> [GOAL OF THE EXERCISE] Could you retype the records word for word but without any pictures?

SOURCE INFORMATION below:

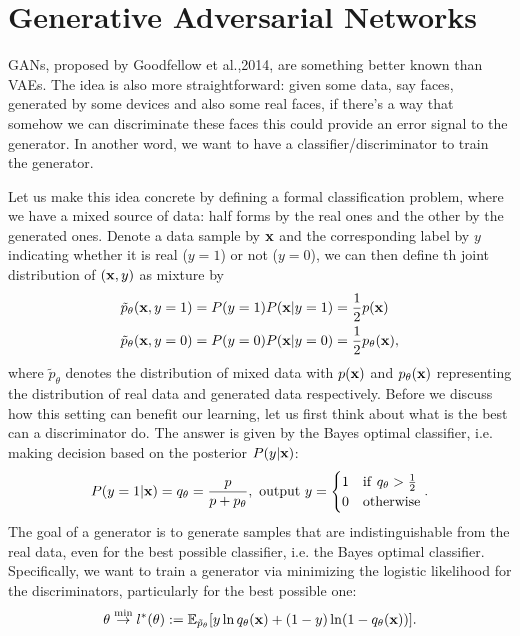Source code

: \documentclass[../main.tex]{subfiles}
\begin{document}
\section{Generative Adversarial Networks}
GANs, proposed by Goodfellow et al.,2014, are something better known than VAEs. The idea is also more straightforward: given some data, say faces, generated by some devices and also some real faces, if there's a way that somehow we can discriminate these faces this could provide an error signal to the generator. In another word, we want to have a classifier/discriminator to train the generator.
\par Let us make this idea concrete by defining a formal classification problem, where we have a mixed source of data: half forms by the real ones and the other by the generated ones. Denote a data sample by ${\bf x}$ and the corresponding label by ${y}$ indicating whether it is real ($y=1$) or not ($y=0$), we can then define th joint distribution of $({\bf x},y)$ as mixture by
\begin{align*}
&\tilde{p}_\theta({\bf x},y=1)=P(y=1)P({\bf x}|y=1)=\frac{1}{2}p({\bf x})\\
&\tilde{p}_\theta({\bf x},y=0)=P(y=0)P({\bf x}|y=0)=\frac{1}{2}p_\theta({\bf x}),
\end{align*}
where $\tilde{p}_\theta$ denotes the distribution of mixed data with $p({\bf x})$ and $p_\theta({\bf x})$ representing the distribution of real data and generated data respectively. Before we discuss how this setting can benefit our learning, let us first think about what is the best can a discriminator do. The answer is given by the Bayes optimal classifier, i.e. making decision based on the posterior $P(y|{\bf x})$:
\begin{equation*}
P(y=1|{\bf x}) = q_\theta=\frac{p}{p+p_\theta},\ {\rm output}\ y=\begin{cases}
1 & {\rm if}\ q_\theta>\frac{1}{2}\\
0 & {\rm otherwise}
\end{cases}.
\end{equation*}
The goal of a generator is to generate samples that are indistinguishable from the real data, even for the best possible classifier, i.e. the Bayes optimal classifier. Specifically, we want to train a generator via minimizing the logistic likelihood for the discriminators, particularly for the best possible one:
\begin{equation*}
\theta\overset{\min}{\rightarrow}l^*(\theta):=\mathbb{E}_{\tilde{p}_\theta}[y\ln q_\theta({\bf x})+(1-y)\ln(1-q_\theta({\bf x}))].
\end{equation*}
\end{document}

End of SOURCE INFORMATION.

> [RESPONSE TO THE EXERCISE]
Source code

: \documentclass[../main.tex]{subfiles}
\begin{document}
\section{Generative Adversarial Networks}
GANs, proposed by Goodfellow et al.,2014, are something better known than VAEs. The idea is also more straightforward: given some data, say faces, generated by some devices and also some real faces, if there's a way that somehow we can discriminate these faces this could provide an error signal to the generator. In another word, we want to have a classifier/discriminator to train the generator.
\par Let us make this idea concrete by defining a formal classification problem, where we have a mixed source of data: half forms by the real ones and the other by the generated ones. Denote a data sample by ${\bf x}$ and the corresponding label by ${y}$ indicating whether it is real ($y=1$) or not ($y=0$), we can then define th joint distribution of $({\bf x},y)$ as mixture by
\begin{align*}
&\tilde{p}_\theta({\bf x},y=1)=P(y=1)P({\bf x}|y=1)=\frac{1}{2}p({\bf x})\\
&\tilde{p}_\theta({\bf x},y=0)=P(y=0)P({\bf x}|y=0)=\frac{1}{2}p_\theta({\bf x}),
\end{align*}
where $\tilde{p}_\theta$ denotes the distribution of mixed data with $p({\bf x})$ and $p_\theta({\bf x})$ representing the distribution of real data and generated data respectively. Before we discuss how this setting can benefit our learning, let us first think about what is the best can a discriminator do. The answer is given by the Bayes optimal classifier, i.e. making decision based on the posterior $P(y|{\bf x})$:
\begin{equation*}
P(y=1|{\bf x}) = q_\theta=\frac{p}{p+p_\theta},\ {\rm output}\ y=\begin{cases}
1 & {\rm if}\ q_\theta>\frac{1}{2}\\
0 & {\rm otherwise}
\end{cases}.
\end{equation*}
The goal of a generator is to generate samples that are indistinguishable from the real data, even for the best possible classifier, i.e. the Bayes optimal classifier. Specifically, we want to train a generator via minimizing the logistic likelihood for the discriminators, particularly for the best possible one:
\begin{equation*}
\theta\overset{\min}{\rightarrow}l^*(\theta):=\mathbb{E}_{\tilde{p}_\theta}[y\ln q_\theta({\bf x})+(1-y)\ln(1-q_\theta({\bf x}))].
\end{equation*}
\end{document}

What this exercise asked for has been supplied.